Huike Wen
  • Huike Wen
  • Assistant Professor of Chinese
  • Walton 133
  • 503.370.6938
  • Fax: 503.375.5398

Huike Wen

In her home country of China, Huike Wen received her B.A. and a M.A. in Ancient Chinese Civilization. She completed her second M.A. in Asian Language and Literature and received her Ph.D. in Communication Studies from the University of Iowa. At Willamette University, Huike teaches Gender and Mass Communication in China, Media and Society in China, Media, Consumption and Culture, and Chinese language classes at various levels.

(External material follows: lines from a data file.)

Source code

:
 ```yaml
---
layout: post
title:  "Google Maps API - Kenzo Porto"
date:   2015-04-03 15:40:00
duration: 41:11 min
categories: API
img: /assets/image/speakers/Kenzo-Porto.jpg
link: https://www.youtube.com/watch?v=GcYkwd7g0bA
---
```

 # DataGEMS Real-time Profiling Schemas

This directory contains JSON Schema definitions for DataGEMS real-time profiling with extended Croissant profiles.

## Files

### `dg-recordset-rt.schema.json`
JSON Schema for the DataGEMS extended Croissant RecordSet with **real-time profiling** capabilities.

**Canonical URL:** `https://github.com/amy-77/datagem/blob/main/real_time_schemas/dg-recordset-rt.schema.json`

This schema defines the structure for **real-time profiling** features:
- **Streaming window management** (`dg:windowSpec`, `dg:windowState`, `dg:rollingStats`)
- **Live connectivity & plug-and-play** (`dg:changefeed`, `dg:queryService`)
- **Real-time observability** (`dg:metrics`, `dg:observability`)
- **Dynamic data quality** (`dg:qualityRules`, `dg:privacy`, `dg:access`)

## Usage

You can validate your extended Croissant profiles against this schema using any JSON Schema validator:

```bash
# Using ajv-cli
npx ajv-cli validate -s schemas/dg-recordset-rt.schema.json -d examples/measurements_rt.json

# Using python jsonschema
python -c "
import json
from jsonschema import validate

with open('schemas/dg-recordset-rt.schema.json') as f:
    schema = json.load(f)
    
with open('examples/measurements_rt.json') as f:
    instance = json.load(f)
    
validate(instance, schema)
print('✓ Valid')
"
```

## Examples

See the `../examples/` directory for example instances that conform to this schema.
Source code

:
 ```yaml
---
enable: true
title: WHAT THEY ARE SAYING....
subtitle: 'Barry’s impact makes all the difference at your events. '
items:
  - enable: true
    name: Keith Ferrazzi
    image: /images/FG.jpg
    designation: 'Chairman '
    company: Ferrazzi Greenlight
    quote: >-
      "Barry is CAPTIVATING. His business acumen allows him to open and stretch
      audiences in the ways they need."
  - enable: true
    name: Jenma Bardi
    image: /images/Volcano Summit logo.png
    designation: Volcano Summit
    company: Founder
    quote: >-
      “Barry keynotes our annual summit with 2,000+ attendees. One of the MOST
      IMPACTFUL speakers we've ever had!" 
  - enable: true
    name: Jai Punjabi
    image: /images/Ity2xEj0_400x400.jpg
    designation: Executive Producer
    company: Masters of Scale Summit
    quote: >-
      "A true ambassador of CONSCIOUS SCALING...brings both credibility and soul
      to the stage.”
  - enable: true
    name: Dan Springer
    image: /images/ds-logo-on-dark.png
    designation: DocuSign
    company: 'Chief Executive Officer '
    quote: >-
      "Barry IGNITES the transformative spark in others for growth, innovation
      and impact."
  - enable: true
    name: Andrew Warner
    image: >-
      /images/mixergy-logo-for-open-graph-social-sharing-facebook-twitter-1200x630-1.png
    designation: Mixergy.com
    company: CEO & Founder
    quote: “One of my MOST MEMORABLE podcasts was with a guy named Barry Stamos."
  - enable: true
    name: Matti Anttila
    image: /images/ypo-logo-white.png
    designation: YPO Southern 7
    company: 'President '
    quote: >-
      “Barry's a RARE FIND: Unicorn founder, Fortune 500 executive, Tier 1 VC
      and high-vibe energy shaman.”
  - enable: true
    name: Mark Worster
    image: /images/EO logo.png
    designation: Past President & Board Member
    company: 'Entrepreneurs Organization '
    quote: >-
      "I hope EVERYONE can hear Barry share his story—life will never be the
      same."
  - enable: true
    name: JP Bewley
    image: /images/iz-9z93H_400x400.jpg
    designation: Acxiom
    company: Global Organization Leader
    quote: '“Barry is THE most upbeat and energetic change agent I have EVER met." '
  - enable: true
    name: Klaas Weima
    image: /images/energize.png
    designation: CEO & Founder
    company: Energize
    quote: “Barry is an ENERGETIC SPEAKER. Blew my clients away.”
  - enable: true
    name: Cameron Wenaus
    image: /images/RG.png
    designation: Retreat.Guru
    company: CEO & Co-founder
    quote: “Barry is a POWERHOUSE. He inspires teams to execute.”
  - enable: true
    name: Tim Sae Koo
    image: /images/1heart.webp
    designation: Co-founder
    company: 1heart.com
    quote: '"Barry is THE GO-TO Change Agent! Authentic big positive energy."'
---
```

Because of her education in both China and the US, Huike has a broad academic interest that covers history, literature, and communication studies. She is interested in studying the interaction of global, regional, and local cultural productions and circulations from the perspectives of critical media theory, media history, and gender studies. Huike’s Ph.D. dissertation examined how television sets were introduced and represented in Chinese mainstream newspaper and leisure magazines in the 1980s, which reflects both the joy and fear of Chinese intellectuals to the new media and capitalism productions and culture. She has published in the Journal of Communication Inquiry, and various Chinese academic journals, such as Journal of Sichuan University, Journal of Southwest University for Nationalities, and Light Vehicles. She has authored the “Auto Forum” discussing auto culture for Sohu.com, one of the two largest Chinese internet portals. She has also contributed to Chinese Reading World, an online reading practice system designed for Chinese learners. Besides a book manuscript with Roman and Littlefield Publishing Group on the introduction of TV to China in the 1980s, Huike is currently working on several projects: one examines the illusion of a diversified masculinity created by the capitalization, competition and censorship of Chinese TV industry; another uses Dwelling Narrowness (Wo Ju), a popular Chinese television drama, as an example to investigate how the cultural hegemony and self-censorship of Chinese media cannot fully expose the complexity of love and relationship; the last project studies how media industry uses “history” and “love” to create a virtual space for cultural communication and consumption in East Asia and its impact on gender construction in present-day China.

Prior to coming to Willamette, Huike had taught courses on media and communication theory, gender, race and class in media, rhetoric and public speaking at the University of Iowa and taught Chinese, as a foreign language, at the University of Iowa, Beloit College and Middlebury College. During her free time, she enjoys hiking and interesting conversations.